La giornata è calda senza afa, di quel calore che fa stare bene. Lambisco il mare con lo sguardo e comincio a salire fra curve, profumo di sottobosco, correnti fresche e umide, alberi che sbandierano rami secolari dalle foglie verdi, tra i quali si infilano particelle di luce frastagliata dalle ombre.
Sembra di andare incontro alla perdizione, abitazioni poche, solo curve e, se guardo in basso, scende la valle irta di vegetazione rigogliosa, la fiducia mi assiste, la speranza viva.
Sono affascinato dai nomi dei paesi o frazioni e qui tra:Biscaccia, Fado Alto, Ceresolo, Fabbrica-Mattia, Gallinea, Gattegasca, Giutte, Gorsezio, Patani e Roverazza c'è da divertire la mente. Vedo, fra i rami, il cartello "Fado" siamo arrivati e appena prima di una curva che gira vesto sinistra si intravede il cartello "Osteria", siamo al numero 115/121.
L'asfalto della strada e le barriere bianco-nere arrugginite sormontano l'ingresso dell'Osteria Baccicin dü Carü, che è tipico dei locali di paese, quelli che stanno scomparendo, tavolini di plastica con tovaglia anti acqua a disegni floreali. Sulla parete esterna, in alto, di fianco alle finestre dell'abitazione ci sono disegnati un bicchiere e una caraffa, quelle da un litro, tipo vaso che quando non ci metti dentro il vino ci si può, momentaneamente, mettere dei fiori colorati, anche grigi, dipende dall'umore.
Dentro, la luce che esce dalle plafoniere inonda di color giallo tutto l'ambiente. Alle pareti, vecchi attrezzi da cucina sono messi all'interno di cornici in legno di varia forma.
Quando Gianni, che non conoscevo, mi porta la lista delle pietanza, mi si illuminano gli occhi e per la mente è un boccata di ossigeno:
Galantina di vitello "l'antico prosciutto cotto genovese il Brandacujun".
cavolo cappuccio con bagna cauda e acciughe di Sciacca.
Taglierini di borragine con pesto.
ravioli con "u-tuccu".
trippa accomodata.
poi andate a vedere la fotografia che sonò mi viene la barba.
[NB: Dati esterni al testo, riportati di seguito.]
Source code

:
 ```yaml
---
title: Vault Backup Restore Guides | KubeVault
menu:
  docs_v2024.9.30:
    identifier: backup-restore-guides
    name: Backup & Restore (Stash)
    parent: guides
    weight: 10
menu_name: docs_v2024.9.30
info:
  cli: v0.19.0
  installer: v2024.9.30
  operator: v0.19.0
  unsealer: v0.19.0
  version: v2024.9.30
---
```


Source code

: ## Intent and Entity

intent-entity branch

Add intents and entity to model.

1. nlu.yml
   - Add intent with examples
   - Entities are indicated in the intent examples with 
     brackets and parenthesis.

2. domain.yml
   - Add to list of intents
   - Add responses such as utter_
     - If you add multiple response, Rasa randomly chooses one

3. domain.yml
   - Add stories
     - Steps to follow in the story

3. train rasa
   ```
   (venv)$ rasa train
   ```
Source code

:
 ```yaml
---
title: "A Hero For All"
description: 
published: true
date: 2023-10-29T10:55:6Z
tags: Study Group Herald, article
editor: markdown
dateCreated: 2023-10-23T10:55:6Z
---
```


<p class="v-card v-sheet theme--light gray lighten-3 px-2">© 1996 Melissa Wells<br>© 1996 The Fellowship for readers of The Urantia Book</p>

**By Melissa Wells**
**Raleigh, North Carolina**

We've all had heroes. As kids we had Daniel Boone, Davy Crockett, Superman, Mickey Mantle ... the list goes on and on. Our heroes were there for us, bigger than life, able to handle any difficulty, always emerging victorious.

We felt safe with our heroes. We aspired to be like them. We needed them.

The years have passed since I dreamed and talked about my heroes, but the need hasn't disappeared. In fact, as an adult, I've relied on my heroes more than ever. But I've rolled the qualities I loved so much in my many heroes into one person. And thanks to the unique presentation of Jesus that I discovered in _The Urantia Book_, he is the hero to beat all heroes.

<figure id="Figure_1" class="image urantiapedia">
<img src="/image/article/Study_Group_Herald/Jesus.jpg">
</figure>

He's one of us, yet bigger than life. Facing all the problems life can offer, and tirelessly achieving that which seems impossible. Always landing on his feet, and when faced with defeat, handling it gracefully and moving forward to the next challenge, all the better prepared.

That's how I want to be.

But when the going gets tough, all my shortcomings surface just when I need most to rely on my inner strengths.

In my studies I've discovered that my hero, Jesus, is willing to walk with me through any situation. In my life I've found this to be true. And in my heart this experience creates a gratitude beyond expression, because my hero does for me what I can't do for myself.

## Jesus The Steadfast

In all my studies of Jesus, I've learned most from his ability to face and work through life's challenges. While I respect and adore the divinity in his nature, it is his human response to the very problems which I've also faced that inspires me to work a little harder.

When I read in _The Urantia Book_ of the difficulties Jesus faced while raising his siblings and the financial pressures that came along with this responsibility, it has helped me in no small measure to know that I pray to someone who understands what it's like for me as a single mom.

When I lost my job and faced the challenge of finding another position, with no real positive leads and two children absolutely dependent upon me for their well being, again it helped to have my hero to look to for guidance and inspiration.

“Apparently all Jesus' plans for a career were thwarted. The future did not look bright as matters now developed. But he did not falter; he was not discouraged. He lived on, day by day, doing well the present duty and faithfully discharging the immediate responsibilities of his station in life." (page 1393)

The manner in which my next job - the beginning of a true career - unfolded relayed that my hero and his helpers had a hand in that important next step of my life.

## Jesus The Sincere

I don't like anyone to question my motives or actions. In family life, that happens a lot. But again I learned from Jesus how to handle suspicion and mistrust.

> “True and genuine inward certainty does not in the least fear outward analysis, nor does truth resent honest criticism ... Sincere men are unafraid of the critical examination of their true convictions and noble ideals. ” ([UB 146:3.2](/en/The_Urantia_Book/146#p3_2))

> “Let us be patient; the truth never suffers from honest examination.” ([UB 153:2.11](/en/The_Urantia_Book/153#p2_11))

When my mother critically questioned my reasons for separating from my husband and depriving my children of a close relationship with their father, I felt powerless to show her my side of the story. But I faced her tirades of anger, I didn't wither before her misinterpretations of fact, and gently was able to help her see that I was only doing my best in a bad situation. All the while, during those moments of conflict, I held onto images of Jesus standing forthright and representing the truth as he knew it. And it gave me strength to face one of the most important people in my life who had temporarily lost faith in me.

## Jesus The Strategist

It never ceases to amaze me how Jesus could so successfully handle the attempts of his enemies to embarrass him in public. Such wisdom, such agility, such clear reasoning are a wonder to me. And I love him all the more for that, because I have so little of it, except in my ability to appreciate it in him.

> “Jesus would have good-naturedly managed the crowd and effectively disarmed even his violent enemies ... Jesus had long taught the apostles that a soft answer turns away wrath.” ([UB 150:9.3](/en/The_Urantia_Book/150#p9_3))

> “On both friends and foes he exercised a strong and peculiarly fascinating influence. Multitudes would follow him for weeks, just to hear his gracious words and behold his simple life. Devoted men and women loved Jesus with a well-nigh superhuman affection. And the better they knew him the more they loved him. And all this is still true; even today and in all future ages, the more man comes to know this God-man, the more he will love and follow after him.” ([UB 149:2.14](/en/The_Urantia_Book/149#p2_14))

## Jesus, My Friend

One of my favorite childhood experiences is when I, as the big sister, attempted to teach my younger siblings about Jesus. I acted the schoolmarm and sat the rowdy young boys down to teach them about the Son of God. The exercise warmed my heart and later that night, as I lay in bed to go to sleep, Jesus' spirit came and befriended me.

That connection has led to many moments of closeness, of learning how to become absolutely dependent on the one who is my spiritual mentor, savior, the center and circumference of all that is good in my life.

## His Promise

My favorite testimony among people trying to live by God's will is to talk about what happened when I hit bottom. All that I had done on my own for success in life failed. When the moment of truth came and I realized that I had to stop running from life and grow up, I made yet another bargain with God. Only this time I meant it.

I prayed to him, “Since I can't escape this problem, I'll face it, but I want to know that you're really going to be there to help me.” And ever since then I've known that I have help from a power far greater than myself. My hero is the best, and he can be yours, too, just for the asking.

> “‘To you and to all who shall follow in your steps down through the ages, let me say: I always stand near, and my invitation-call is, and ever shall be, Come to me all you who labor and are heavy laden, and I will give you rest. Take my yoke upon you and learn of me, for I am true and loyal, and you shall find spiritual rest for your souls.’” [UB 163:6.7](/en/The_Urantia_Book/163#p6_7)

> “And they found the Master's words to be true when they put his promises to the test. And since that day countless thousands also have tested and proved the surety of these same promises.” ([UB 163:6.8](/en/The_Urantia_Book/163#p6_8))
Succede che i sapori e il gusto siano anticipati dalla vista che capta -inconsciamente- il cibo quando è preparato a regola d'arte. Assaggio l'antipasto, i taglierini, acciughe, torta sabbiosa, panna cotta con lo zabaione. Mentre scrivo le ghiandole salivari si mettono all'opera. La delicatezza nei sapori, profumi che invogliano, il pesto "rustico" con aglio, basilico e olio passati nel mortaio per preservarne le caratteristiche organolettiche e un ingrediente ormai raro che è l'amore per il proprio lavoro. Senza questo ingrediente la cucina perde valore e si incammina verso l'oblio per lasciare il posto al cibo che ha il sapore della televisione. Anche la lista dei vini è ben congeniata.
A casa porto il sorriso di Gianni e Rosella che sprigionano energia benefica, che è poi quella che usano come ingrediente segreto della loro cucina.
Ci ritornerò presto e mi farò riservare un tavolo all'interno dell'enoteca. Voglio mangiare circondato da bottiglie di vino.